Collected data
□ □ □ □

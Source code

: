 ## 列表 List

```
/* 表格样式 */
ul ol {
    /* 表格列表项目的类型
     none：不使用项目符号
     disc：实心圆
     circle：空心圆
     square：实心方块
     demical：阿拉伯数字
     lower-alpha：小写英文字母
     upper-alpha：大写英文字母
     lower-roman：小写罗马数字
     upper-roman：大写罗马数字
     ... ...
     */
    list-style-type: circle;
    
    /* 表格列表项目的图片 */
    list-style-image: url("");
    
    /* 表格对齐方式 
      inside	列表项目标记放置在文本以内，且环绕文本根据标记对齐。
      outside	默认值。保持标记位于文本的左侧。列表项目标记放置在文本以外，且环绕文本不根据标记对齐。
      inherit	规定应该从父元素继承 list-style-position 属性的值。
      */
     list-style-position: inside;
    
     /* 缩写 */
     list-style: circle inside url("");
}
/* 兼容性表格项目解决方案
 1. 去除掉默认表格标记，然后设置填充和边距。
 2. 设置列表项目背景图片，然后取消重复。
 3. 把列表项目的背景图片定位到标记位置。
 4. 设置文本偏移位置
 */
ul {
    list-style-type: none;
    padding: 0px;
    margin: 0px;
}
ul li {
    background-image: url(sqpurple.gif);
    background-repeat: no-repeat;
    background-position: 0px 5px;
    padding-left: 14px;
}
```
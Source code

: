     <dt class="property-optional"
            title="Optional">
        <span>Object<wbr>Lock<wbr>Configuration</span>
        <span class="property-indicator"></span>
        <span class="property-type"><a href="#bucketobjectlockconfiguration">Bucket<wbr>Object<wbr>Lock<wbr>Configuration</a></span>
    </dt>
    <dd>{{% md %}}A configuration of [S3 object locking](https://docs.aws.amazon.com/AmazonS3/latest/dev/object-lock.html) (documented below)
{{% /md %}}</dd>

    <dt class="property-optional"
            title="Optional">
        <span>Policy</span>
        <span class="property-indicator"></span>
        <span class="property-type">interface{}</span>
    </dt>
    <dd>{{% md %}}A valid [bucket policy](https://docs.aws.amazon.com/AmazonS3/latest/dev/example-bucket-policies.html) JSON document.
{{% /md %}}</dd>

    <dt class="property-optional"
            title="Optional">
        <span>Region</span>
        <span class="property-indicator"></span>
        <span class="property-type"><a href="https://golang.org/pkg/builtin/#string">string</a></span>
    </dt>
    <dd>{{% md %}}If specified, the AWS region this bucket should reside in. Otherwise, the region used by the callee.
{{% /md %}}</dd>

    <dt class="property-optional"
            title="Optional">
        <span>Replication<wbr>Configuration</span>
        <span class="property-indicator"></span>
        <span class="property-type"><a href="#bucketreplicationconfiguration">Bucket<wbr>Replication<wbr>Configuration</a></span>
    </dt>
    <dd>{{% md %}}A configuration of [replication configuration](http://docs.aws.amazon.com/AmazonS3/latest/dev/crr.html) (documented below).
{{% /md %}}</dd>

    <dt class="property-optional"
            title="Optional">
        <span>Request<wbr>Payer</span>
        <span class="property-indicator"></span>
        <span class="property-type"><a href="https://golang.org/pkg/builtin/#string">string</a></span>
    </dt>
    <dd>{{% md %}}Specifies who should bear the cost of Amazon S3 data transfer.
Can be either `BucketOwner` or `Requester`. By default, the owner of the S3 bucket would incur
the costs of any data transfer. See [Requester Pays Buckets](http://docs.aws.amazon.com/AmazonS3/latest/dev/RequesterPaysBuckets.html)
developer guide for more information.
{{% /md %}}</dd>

□ □ □ □

WHAT THIS TASK INVOLVES:
Note every line above where the string "lower" shows up, and copy those lines.

REPLY TO THE EXERCISE:
     lower-alpha：小写英文字母
     lower-roman：小写罗马数字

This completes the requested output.